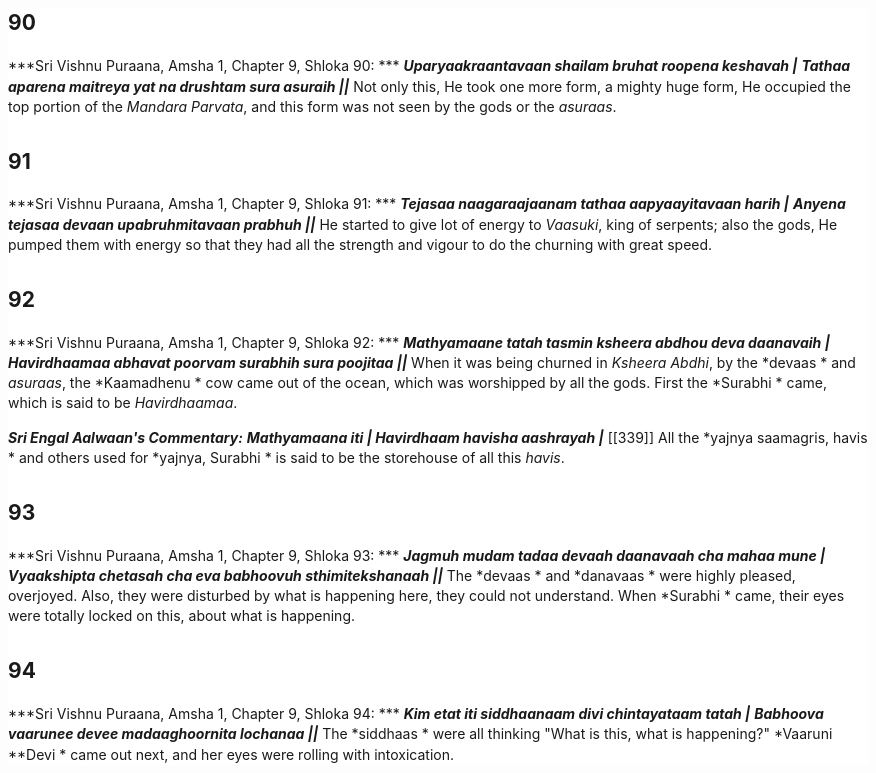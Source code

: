 ## 90
***Sri Vishnu Puraana, Amsha 1, Chapter 9, Shloka 90: *** ***Uparyaakraantavaan shailam bruhat roopena keshavah |*** ***Tathaa aparena maitreya yat na drushtam sura asuraih ||*** Not only this, He took one more form, a mighty huge form, He occupied the top portion of the *Mandara Parvata*, and this form was not seen by the gods or the *asuraas*. 





## 91
***Sri Vishnu Puraana, Amsha 1, Chapter 9, Shloka 91: *** ***Tejasaa naagaraajaanam tathaa aapyaayitavaan harih |*** ***Anyena tejasaa devaan upabruhmitavaan prabhuh ||*** He started to give lot of energy to *Vaasuki*, king of serpents; also the gods, He pumped them with energy so that they had all the strength and vigour to do the churning with great speed. 





## 92
***Sri Vishnu Puraana, Amsha 1, Chapter 9, Shloka 92: *** ***Mathyamaane tatah tasmin ksheera abdhou deva daanavaih |*** ***Havirdhaamaa abhavat poorvam surabhih sura poojitaa ||*** When it was being churned in *Ksheera Abdhi*, by the *devaas * and *asuraas*, the *Kaamadhenu * cow came out of the ocean, which was worshipped by all the gods. First the *Surabhi * came, which is said to be *Havirdhaamaa*. 



***Sri Engal Aalwaan's Commentary:*** ***Mathyamaana iti | Havirdhaam havisha aashrayah |***  [[339]] All the *yajnya saamagris, havis * and others used for *yajnya, Surabhi * is said to be the storehouse of all this *havis*. 





## 93
***Sri Vishnu Puraana, Amsha 1, Chapter 9, Shloka 93: *** ***Jagmuh mudam tadaa devaah daanavaah cha mahaa mune |*** ***Vyaakshipta chetasah cha eva babhoovuh sthimitekshanaah ||*** The *devaas * and *danavaas * were highly pleased, overjoyed. Also, they were disturbed by what is happening here, they could not understand. When *Surabhi * came, their eyes were totally locked on this, about what is happening. 





## 94
***Sri Vishnu Puraana, Amsha 1, Chapter 9, Shloka 94: *** ***Kim etat iti siddhaanaam divi chintayataam tatah |*** ***Babhoova vaarunee devee madaaghoornita lochanaa ||*** The *siddhaas * were all thinking "What is this, what is happening?" *Vaaruni **Devi * came out next, and her eyes were rolling with intoxication.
════
ACTIVITY =>
When you transcribe the entries above, keep every word exact and leave out the pictures.

EXERCISE RESULT =>
Source code

: ## 90
***Sri Vishnu Puraana, Amsha 1, Chapter 9, Shloka 90: *** ***Uparyaakraantavaan shailam bruhat roopena keshavah |*** ***Tathaa aparena maitreya yat na drushtam sura asuraih ||*** Not only this, He took one more form, a mighty huge form, He occupied the top portion of the *Mandara Parvata*, and this form was not seen by the gods or the *asuraas*. 





## 91
***Sri Vishnu Puraana, Amsha 1, Chapter 9, Shloka 91: *** ***Tejasaa naagaraajaanam tathaa aapyaayitavaan harih |*** ***Anyena tejasaa devaan upabruhmitavaan prabhuh ||*** He started to give lot of energy to *Vaasuki*, king of serpents; also the gods, He pumped them with energy so that they had all the strength and vigour to do the churning with great speed. 





## 92
***Sri Vishnu Puraana, Amsha 1, Chapter 9, Shloka 92: *** ***Mathyamaane tatah tasmin ksheera abdhou deva daanavaih |*** ***Havirdhaamaa abhavat poorvam surabhih sura poojitaa ||*** When it was being churned in *Ksheera Abdhi*, by the *devaas * and *asuraas*, the *Kaamadhenu * cow came out of the ocean, which was worshipped by all the gods. First the *Surabhi * came, which is said to be *Havirdhaamaa*. 



***Sri Engal Aalwaan's Commentary:*** ***Mathyamaana iti | Havirdhaam havisha aashrayah |***  [[339]] All the *yajnya saamagris, havis * and others used for *yajnya, Surabhi * is said to be the storehouse of all this *havis*. 





## 93
***Sri Vishnu Puraana, Amsha 1, Chapter 9, Shloka 93: *** ***Jagmuh mudam tadaa devaah daanavaah cha mahaa mune |*** ***Vyaakshipta chetasah cha eva babhoovuh sthimitekshanaah ||*** The *devaas * and *danavaas * were highly pleased, overjoyed. Also, they were disturbed by what is happening here, they could not understand. When *Surabhi * came, their eyes were totally locked on this, about what is happening. 





## 94
***Sri Vishnu Puraana, Amsha 1, Chapter 9, Shloka 94: *** ***Kim etat iti siddhaanaam divi chintayataam tatah |*** ***Babhoova vaarunee devee madaaghoornita lochanaa ||*** The *siddhaas * were all thinking "What is this, what is happening?" *Vaaruni **Devi * came out next, and her eyes were rolling with intoxication.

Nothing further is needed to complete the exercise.